▶ Input data
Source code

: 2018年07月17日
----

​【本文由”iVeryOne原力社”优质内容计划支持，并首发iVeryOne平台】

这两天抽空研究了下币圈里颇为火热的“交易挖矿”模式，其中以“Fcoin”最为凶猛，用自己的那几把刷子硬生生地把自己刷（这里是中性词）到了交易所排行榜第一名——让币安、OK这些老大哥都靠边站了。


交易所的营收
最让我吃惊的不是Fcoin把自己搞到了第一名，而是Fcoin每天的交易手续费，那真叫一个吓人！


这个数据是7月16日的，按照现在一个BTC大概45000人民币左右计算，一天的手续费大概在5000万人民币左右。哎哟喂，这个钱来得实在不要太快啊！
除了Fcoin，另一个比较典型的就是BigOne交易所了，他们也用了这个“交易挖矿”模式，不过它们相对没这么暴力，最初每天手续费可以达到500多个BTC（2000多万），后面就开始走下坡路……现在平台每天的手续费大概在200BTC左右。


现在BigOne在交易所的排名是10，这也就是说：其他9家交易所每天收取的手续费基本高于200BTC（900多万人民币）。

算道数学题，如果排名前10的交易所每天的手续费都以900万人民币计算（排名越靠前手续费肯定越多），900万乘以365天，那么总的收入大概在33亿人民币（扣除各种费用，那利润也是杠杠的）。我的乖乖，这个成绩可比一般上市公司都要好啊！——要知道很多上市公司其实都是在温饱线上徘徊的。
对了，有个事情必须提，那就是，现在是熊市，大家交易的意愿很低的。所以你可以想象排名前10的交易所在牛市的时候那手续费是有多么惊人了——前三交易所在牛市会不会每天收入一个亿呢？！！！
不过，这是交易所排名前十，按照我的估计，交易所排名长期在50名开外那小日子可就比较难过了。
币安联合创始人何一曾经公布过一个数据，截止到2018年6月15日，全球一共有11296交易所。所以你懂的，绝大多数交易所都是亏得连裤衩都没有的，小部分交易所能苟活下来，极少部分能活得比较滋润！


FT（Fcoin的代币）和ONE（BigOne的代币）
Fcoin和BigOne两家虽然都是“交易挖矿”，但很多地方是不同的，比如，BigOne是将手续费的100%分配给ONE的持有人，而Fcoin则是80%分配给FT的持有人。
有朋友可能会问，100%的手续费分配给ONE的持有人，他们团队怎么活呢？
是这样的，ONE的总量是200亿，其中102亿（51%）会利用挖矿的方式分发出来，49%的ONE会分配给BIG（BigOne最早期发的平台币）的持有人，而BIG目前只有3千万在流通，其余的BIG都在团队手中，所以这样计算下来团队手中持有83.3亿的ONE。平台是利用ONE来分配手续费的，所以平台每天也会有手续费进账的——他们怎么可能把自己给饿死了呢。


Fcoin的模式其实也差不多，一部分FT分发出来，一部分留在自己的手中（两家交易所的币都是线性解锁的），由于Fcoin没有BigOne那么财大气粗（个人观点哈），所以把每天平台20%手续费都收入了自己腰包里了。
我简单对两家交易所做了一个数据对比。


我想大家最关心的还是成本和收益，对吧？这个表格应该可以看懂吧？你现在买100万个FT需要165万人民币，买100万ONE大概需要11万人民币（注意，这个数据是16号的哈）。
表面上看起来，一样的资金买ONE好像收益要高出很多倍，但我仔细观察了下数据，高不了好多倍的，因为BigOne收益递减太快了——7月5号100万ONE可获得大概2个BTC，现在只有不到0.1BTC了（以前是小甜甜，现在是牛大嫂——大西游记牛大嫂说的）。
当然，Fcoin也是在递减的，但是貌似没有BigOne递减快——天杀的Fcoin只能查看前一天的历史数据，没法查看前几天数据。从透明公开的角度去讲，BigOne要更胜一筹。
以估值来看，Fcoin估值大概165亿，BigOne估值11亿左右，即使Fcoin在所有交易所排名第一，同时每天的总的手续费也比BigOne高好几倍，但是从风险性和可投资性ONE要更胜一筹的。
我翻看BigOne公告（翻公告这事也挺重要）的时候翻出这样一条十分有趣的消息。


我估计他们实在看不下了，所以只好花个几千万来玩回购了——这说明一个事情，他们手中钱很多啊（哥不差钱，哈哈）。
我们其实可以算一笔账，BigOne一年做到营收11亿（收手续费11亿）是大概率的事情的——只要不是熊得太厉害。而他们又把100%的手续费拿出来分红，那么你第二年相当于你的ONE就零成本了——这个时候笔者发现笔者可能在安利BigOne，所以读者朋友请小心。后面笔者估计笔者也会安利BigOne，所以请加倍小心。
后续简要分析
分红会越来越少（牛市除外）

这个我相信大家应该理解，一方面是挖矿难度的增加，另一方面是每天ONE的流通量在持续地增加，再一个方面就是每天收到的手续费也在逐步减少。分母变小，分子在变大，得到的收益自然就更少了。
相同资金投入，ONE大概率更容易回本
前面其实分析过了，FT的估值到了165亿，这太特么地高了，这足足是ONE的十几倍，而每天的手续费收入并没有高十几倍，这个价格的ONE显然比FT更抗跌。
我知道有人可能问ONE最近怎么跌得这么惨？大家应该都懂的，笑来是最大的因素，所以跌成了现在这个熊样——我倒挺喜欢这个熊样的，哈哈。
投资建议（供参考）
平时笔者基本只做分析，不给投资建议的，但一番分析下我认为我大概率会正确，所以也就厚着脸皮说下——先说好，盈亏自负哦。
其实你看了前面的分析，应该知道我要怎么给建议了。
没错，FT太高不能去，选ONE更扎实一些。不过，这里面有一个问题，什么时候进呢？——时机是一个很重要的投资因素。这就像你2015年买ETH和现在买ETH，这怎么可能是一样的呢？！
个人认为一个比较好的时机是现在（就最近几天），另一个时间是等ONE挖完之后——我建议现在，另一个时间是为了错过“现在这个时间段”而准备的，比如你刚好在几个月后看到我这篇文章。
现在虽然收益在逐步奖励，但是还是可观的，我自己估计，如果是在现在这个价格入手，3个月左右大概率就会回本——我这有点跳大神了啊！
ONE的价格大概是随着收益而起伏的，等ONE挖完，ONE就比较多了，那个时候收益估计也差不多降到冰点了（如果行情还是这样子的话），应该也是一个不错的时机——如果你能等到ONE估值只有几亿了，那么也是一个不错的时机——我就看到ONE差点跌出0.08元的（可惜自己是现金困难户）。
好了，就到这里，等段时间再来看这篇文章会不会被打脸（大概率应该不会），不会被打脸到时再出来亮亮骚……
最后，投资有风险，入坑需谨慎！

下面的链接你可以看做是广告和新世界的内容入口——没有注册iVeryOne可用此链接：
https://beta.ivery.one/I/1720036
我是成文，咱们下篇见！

▶ Task instructions
The task calls for every line of the material that contains the string "交易挖矿".

▶ Solved problem
这两天抽空研究了下币圈里颇为火热的“交易挖矿”模式，其中以“Fcoin”最为凶猛，用自己的那几把刷子硬生生地把自己刷（这里是中性词）到了交易所排行榜第一名——让币安、OK这些老大哥都靠边站了。
除了Fcoin，另一个比较典型的就是BigOne交易所了，他们也用了这个“交易挖矿”模式，不过它们相对没这么暴力，最初每天手续费可以达到500多个BTC（2000多万），后面就开始走下坡路……现在平台每天的手续费大概在200BTC左右。
Fcoin和BigOne两家虽然都是“交易挖矿”，但很多地方是不同的，比如，BigOne是将手续费的100%分配给ONE的持有人，而Fcoin则是80%分配给FT的持有人。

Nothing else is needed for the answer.